The next SQL command illustrates the use of these macros to return the customers first name, lastname, address, zipcode, date of birth and phone number from the JSON record.
In [ ]:
%%sql -e
SELECT
%js(details,identity.firstname,12) AS FIRSTNAME,
%js(details,identity.lastname,15) AS LASTNAME,
%js(details,contact.street,30) AS STREET,
%js(details,contact.city,20) AS CITY,
%js(details,contact.state,2) AS STATE,
%ji(details,contact.zipcode) AS ZIPCODE,
%jdate(details,identity.birthdate) AS BIRTHDATE,
%js(details,contact.phone,12) AS PHONE
FROM CUSTOMERS
WHERE CUSTNO = 100000
Using the -e
flag is useful when debugging any SQL that uses JSON functions. In addition it gives you the raw SQL that is generated so that you can cut and paste it into your own application. The examples with strings use the following format:
TRIM(JSON_VAL(...'s:12'))
If you use a specification that is too small to retrieve the field (s:12), then the JSON_VAL will return a NULL value rather than a truncated string. For this reason, you may want to use a larger size and the value will be trimmed down to a smaller size.
The final macro that is included in the list is the #jsonarray()
macro. The macro call has the following format:
jsonarray(table_name, pk, json_column, array, [optional where clause])
The fields are:
table_name
- table that we are accessingpk
- primary key of the tablejson_column
- column that contains the json dataarray
- the field that contains an array of items (which must be a structure and not individual values)where clause
- An optional expression to limit the result setThe #jsonarray
macro is used in situations where you want to retrieve the contains of an array within a JSON record.
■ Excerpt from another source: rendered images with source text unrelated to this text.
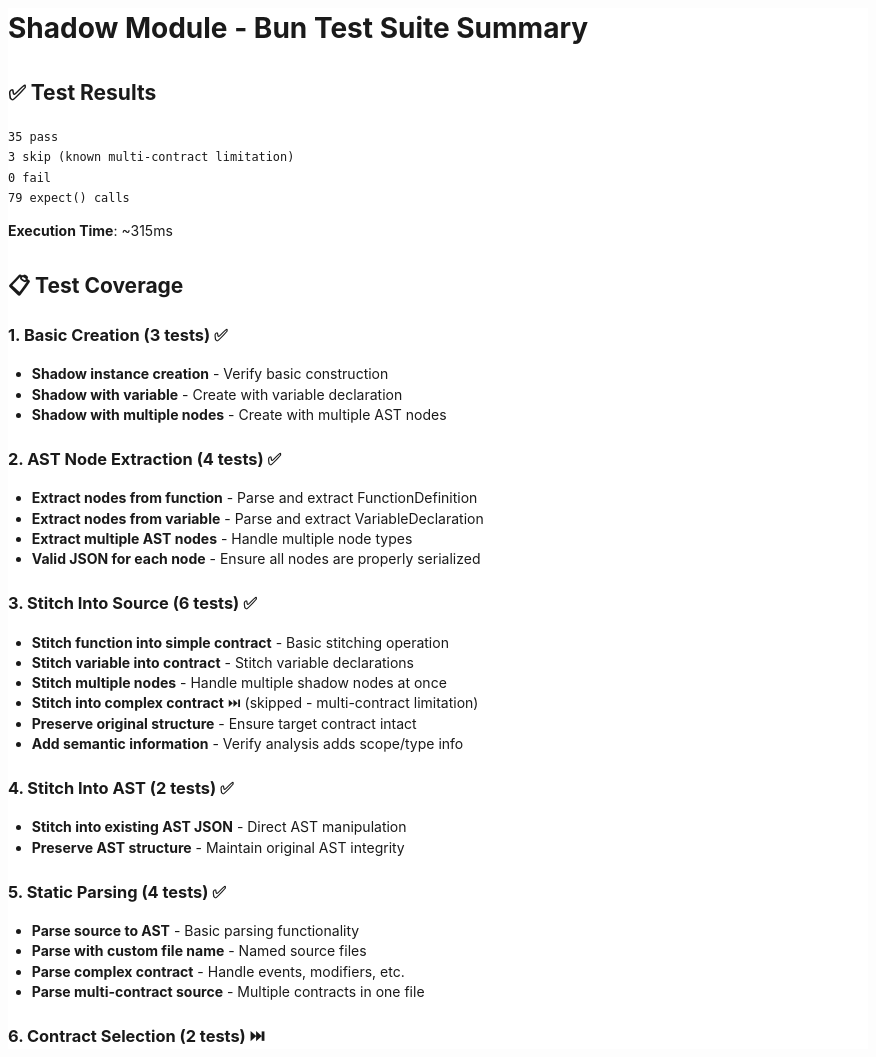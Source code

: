 # Shadow Module - Bun Test Suite Summary

## ✅ Test Results

```
35 pass
3 skip (known multi-contract limitation)
0 fail
79 expect() calls
```

**Execution Time**: ~315ms

## 📋 Test Coverage

### 1. Basic Creation (3 tests) ✅

- **Shadow instance creation** - Verify basic construction
- **Shadow with variable** - Create with variable declaration
- **Shadow with multiple nodes** - Create with multiple AST nodes

### 2. AST Node Extraction (4 tests) ✅

- **Extract nodes from function** - Parse and extract FunctionDefinition
- **Extract nodes from variable** - Parse and extract VariableDeclaration
- **Extract multiple AST nodes** - Handle multiple node types
- **Valid JSON for each node** - Ensure all nodes are properly serialized

### 3. Stitch Into Source (6 tests) ✅

- **Stitch function into simple contract** - Basic stitching operation
- **Stitch variable into contract** - Stitch variable declarations
- **Stitch multiple nodes** - Handle multiple shadow nodes at once
- **Stitch into complex contract** ⏭️ (skipped - multi-contract limitation)
- **Preserve original structure** - Ensure target contract intact
- **Add semantic information** - Verify analysis adds scope/type info

### 4. Stitch Into AST (2 tests) ✅

- **Stitch into existing AST JSON** - Direct AST manipulation
- **Preserve AST structure** - Maintain original AST integrity

### 5. Static Parsing (4 tests) ✅

- **Parse source to AST** - Basic parsing functionality
- **Parse with custom file name** - Named source files
- **Parse complex contract** - Handle events, modifiers, etc.
- **Parse multi-contract source** - Multiple contracts in one file

### 6. Contract Selection (2 tests) ⏭️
The macro will create a WITH clause specification where the name of the resulting table is called JSONARRAY
with two columns: PK for the primary key to the array record and ITEM for the items returned. The following example shows how you would retrieve all of the purchases that a customer made using the JSON_TABLE
function.
In [ ]:
%%sql
with purchases(items) as
(select systools.json2bson(items.value)
from customers,
table( systools.json_table(customers.details,'purchases','s:2048')) as items
where custno = 100000
)
select %ji(items,product_id),%js(items,product,32),%ji(items,quantity),%jd(items,item_cost,'7,2') from purchases
This code can be simplified by using the %jsonarray
macro instead.
In [ ]:
%%sql -e
WITH
%jsonarray(customers,custno,details,purchases,where="custno = 100000")
SELECT
%ji(item,product_id),%js(item,product,32),%ji(item,quantity),%jd(item,item_cost,'7,2') from jsonarray
If you display the SQL that was created, you will see the temporary table specification jsonarrray(pk,item)
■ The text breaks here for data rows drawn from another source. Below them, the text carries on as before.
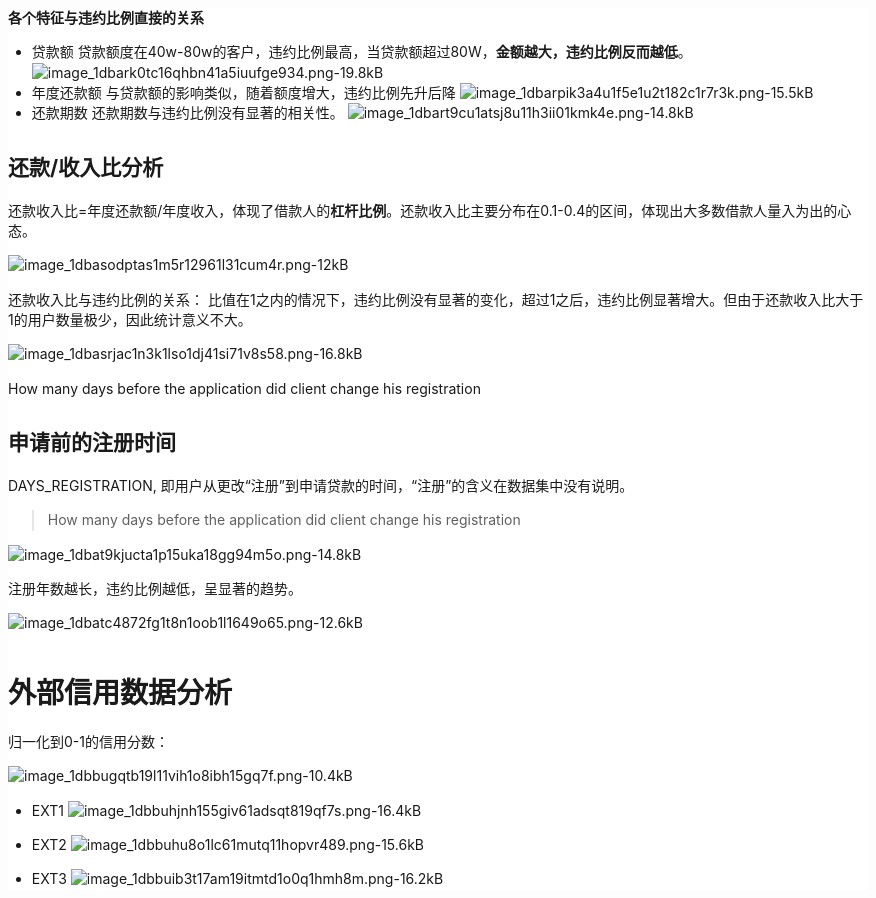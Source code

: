 **各个特征与违约比例直接的关系**

- 贷款额
贷款额度在40w-80w的客户，违约比例最高，当贷款额超过80W，**金额越大，违约比例反而越低**。
![image_1dbark0tc16qhbn41a5iuufge934.png-19.8kB][22]
- 年度还款额
与贷款额的影响类似，随着额度增大，违约比例先升后降
![image_1dbarpik3a4u1f5e1u2t182c1r7r3k.png-15.5kB][23]
- 还款期数
还款期数与违约比例没有显著的相关性。
![image_1dbart9cu1atsj8u11h3ii01kmk4e.png-14.8kB][24]

## 还款/收入比分析

还款收入比=年度还款额/年度收入，体现了借款人的**杠杆比例**。还款收入比主要分布在0.1-0.4的区间，体现出大多数借款人量入为出的心态。

![image_1dbasodptas1m5r12961l31cum4r.png-12kB][25]

还款收入比与违约比例的关系：
比值在1之内的情况下，违约比例没有显著的变化，超过1之后，违约比例显著增大。但由于还款收入比大于1的用户数量极少，因此统计意义不大。

![image_1dbasrjac1n3k1lso1dj41si71v8s58.png-16.8kB][26]

How many days before the application did client change his registration

## 申请前的注册时间

DAYS_REGISTRATION, 即用户从更改“注册”到申请贷款的时间，“注册”的含义在数据集中没有说明。

> How many days before the application did client change his registration

![image_1dbat9kjucta1p15uka18gg94m5o.png-14.8kB][27]

注册年数越长，违约比例越低，呈显著的趋势。

![image_1dbatc4872fg1t8n1oob1l1649o65.png-12.6kB][28]


# 外部信用数据分析

归一化到0-1的信用分数：

![image_1dbbugqtb19l11vih1o8ibh15gq7f.png-10.4kB][29]

- EXT1
![image_1dbbuhjnh155giv61adsqt819qf7s.png-16.4kB][30]
- EXT2
![image_1dbbuhu8o1lc61mutq11hopvr489.png-15.6kB][31]
- EXT3
![image_1dbbuib3t17am19itmtd1o0q1hmh8m.png-16.2kB][32]


  [1]: http://static.zybuluo.com/frank0449/506uqis3cb87vsbnw7zf7gtw/image_1db46g791107upo21sio154j14i39.png
  [2]: http://static.zybuluo.com/frank0449/0rm7uzeklc9g3phmccqwn1w5/image_1db98o3ef1s4j1q5tduj1rlhiun9.png
  [3]: http://static.zybuluo.com/frank0449/obu7jd8pvcddnw1l7oeojtl0/image_1db991vfn1odmdbld2v12c643am.png
  [4]: http://static.zybuluo.com/frank0449/2mw0k7wfxjzjg16ikoakygie/image_1db99d48eodo11pmfk46fbthd13.png
  [5]: http://static.zybuluo.com/frank0449/b7tacl7w1568dbt1wd7kwlls/image_1db99pahnggj1q8h8v8p1t1igm1j.png
  [6]: http://static.zybuluo.com/frank0449/rifzv2litplc08c8t9gl0hf8/image_1db99srdt19g11lsruli1phqc8r20.png
  [7]: http://static.zybuluo.com/frank0449/d48820d3u8kshb31cq2o4mhz/image_1db9a7l3eeoetbc357egglir2d.png
  [8]: http://static.zybuluo.com/frank0449/iah3sqyt5s4cmsesexpf6kmo/image_1db9acm9c1aq3l79o9rhp3111n2q.png
  [9]: http://static.zybuluo.com/frank0449/njfb3zm2ii6e69ertans8abn/image_1db9afg801remb97khg1grps8837.png
  [10]: http://static.zybuluo.com/frank0449/hbxo9sswl3i5y5wq6gafj7cn/image_1db9aotv1s50a3rr24a2rln33k.png
  [11]: http://static.zybuluo.com/frank0449/ugrg9s9alt16qr7o9bhot9g6/image_1db9as1lrl5v1smh1mcc17lmov4e.png
  [12]: http://static.zybuluo.com/frank0449/rki0yd9xod2tpss5ctum37bs/image_1dbbpk7etm69101l1b9i109e12un6i.png
  [13]: http://static.zybuluo.com/frank0449/xp3eakh7rs6iqrekeb4xyfzz/image_1db9c3m8m15fp1inl18nm10ca14h15o.png
  [14]: http://static.zybuluo.com/frank0449/x4u9os6irc4e4wudcz5xop4l/image_1db9c8c9k36p1nu61589us1uc865.png
  [15]: http://static.zybuluo.com/frank0449/xrcm8k5y84124rke2ic0m5lq/image_1dbapcog814c01d6k6cd1eil16vq9.png
  [16]: http://static.zybuluo.com/frank0449/ujb7xog8i1mk5ubjzy40kxk0/image_1dbapeopo2791bvna4lnjf1u6rm.png
  [17]: http://static.zybuluo.com/frank0449/439o6w5gz0okdln8bj8588ou/image_1dbapjmb6crg1i2h13b21gpnm7l13.png
  [18]: http://static.zybuluo.com/frank0449/mltloqdo4axvomu94m8exf2t/image_1dbaq6hmq1h054ld12i31ir1gp41g.png
  [19]: http://static.zybuluo.com/frank0449/4w4fkw9qpfgxq6g1xrxagi8p/image_1dbaqf3361vmc193n1gd816es1g1s1t.png
  [20]: http://static.zybuluo.com/frank0449/wgc3o76kxjakx76wwj6b3ts3/image_1dbaqfqjl1an8kqm10fp1fb1s5r2a.png
  [21]: http://static.zybuluo.com/frank0449/ycmwwyocs57x81zji0x5gxgc/image_1dbaqptamcgveng7as631hga2n.png
  [22]: http://static.zybuluo.com/frank0449/2sw1h2b8d1t4bpt29k02kq3d/image_1dbark0tc16qhbn41a5iuufge934.png
  [23]: http://static.zybuluo.com/frank0449/3l9q471skrrzpjzemr5pj4iu/image_1dbarpik3a4u1f5e1u2t182c1r7r3k.png
  [24]: http://static.zybuluo.com/frank0449/6gvcf8sd6ogs66u71xitcxs3/image_1dbart9cu1atsj8u11h3ii01kmk4e.png
  [25]: http://static.zybuluo.com/frank0449/zjzihy1dvpzowzsfeaetrsog/image_1dbasodptas1m5r12961l31cum4r.png
  [26]: http://static.zybuluo.com/frank0449/fu9lv9ojfpkep8tafpbcxi65/image_1dbasrjac1n3k1lso1dj41si71v8s58.png
  [27]: http://static.zybuluo.com/frank0449/dahixmwqtc2bxml7xdfn7d2z/image_1dbat9kjucta1p15uka18gg94m5o.png
  [28]: http://static.zybuluo.com/frank0449/tqljt1ge8bwetdogqzsur5nk/image_1dbatc4872fg1t8n1oob1l1649o65.png
  [29]: http://static.zybuluo.com/frank0449/fmvtsjl36mcg45wgb2mhxq3q/image_1dbbugqtb19l11vih1o8ibh15gq7f.png
  [30]: http://static.zybuluo.com/frank0449/3ypbvjnp7jmq58p8m40dh1dz/image_1dbbuhjnh155giv61adsqt819qf7s.png
  [31]: http://static.zybuluo.com/frank0449/hnsuh8djijbjv6nawff4x7ry/image_1dbbuhu8o1lc61mutq11hopvr489.png
  [32]: http://static.zybuluo.com/frank0449/9u7gils0ajmzszncosyzz7lu/image_1dbbuib3t17am19itmtd1o0q1hmh8m.png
that was created by the macro. You must start the SQL statement using the WITH
clause otherwise the syntax will be incorrect.
In [ ]:
%%sql -e
WITH
%jsonarray(customers,custno,details,purchases,where="custno = 100000")
SELECT
%ji(item,product_id),%js(item,product,32),%ji(item,quantity),%jd(item,item_cost,'7,2') from jsonarray
Now that we can access the data using the JSON macros, we can start doing some analysis on the records. For each of these queries, remember that there are no indexes being used to determine the answer. This first query will show the total sales per state. In order to determine this, we must take the array of purchases by a customer, calculate the total cost of their orders and sum it up for the state.
In [ ]:
%%sql -pb
WITH
%jsonarray(customers,custno,details,purchases),
SALES(state, amount) AS
(
SELECT %js(c.details,contact.state,2), sum(%ji(j.item,quantity) * %jd(j.item,item_cost,'7,2'))
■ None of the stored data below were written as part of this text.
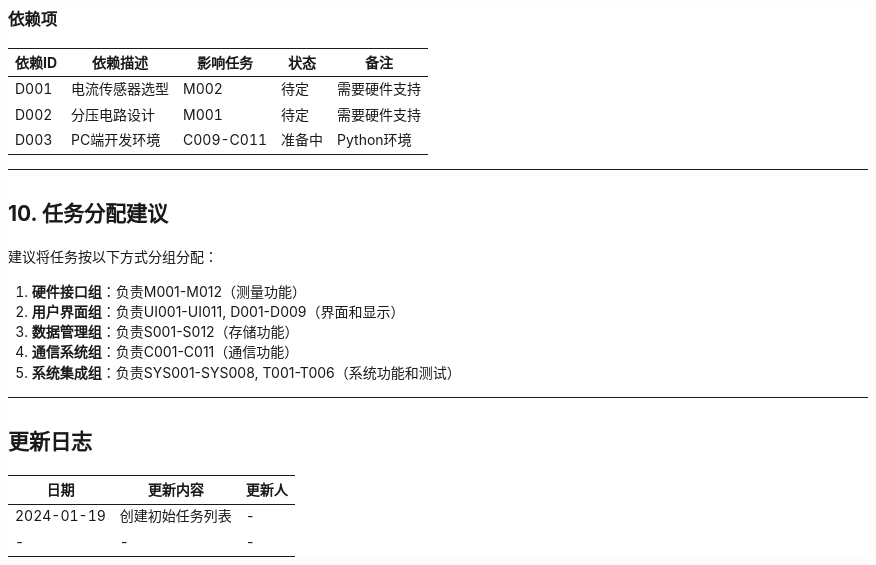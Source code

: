 ### 依赖项
| 依赖ID | 依赖描述 | 影响任务 | 状态 | 备注 |
|--------|----------|----------|------|------|
| D001 | 电流传感器选型 | M002 | 待定 | 需要硬件支持 |
| D002 | 分压电路设计 | M001 | 待定 | 需要硬件支持 |
| D003 | PC端开发环境 | C009-C011 | 准备中 | Python环境 |

---

## 10. 任务分配建议

建议将任务按以下方式分组分配：
1. **硬件接口组**：负责M001-M012（测量功能）
2. **用户界面组**：负责UI001-UI011, D001-D009（界面和显示）
3. **数据管理组**：负责S001-S012（存储功能）
4. **通信系统组**：负责C001-C011（通信功能）
5. **系统集成组**：负责SYS001-SYS008, T001-T006（系统功能和测试）

---

## 更新日志

| 日期 | 更新内容 | 更新人 |
|------|----------|--------|
| 2024-01-19 | 创建初始任务列表 | - |
| - | - | - |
from jsonarray j, customers c
where j.pk = c.custno
GROUP BY %js(c.details,contact.state,2)
)
SELECT state, sum(amount) from SALES
GROUP BY state
ORDER BY 2 DESC
This calculation gives us the number of times a product was ordered. This doesn't tell us the quantity since we need to look at the individual purchases to see how many of the product the customer actually ordered. The SQL command will use the -a flag so that the output will be displayed in a TABLE so that you can find it easier to scroll the results.
In [ ]:
%%sql -a
WITH
%jsonarray(customers,custno,details,purchases),
SALES(product, quantity) AS (
SELECT %js(j.item,product,32),count(*)
from jsonarray j
GROUP BY %js(j.item,product,32)
)
SELECT product, quantity from SALES
ORDER BY 2 DESC
In [ ]:
%%sql -a
WITH
%jsonarray(customers,custno,details,purchases),
SALES(product, quantity) AS (
SELECT %js(j.item,product,32), %ji(j.item,quantity)
from jsonarray j
)
SELECT product, sum(quantity) from SALES
GROUP BY product
ORDER BY 2 DESC
Here we need to get the product counts by state, and then pick the maximum quantity found in the answer set. The steps we need to perform in the SQL are:
The next set of SQL statements will get us the results. Note that it is possible to have more than one product being the top seller in a state. Note: This SQL may take a while to execute.
In [ ]:
%%sql -a
WITH
%jsonarray(customers,custno,details,purchases),
SALES(product, state, quantity) AS (
SELECT %js(j.item,product,32), %js(c.details,contact.state,2), SUM(%ji(j.item,quantity))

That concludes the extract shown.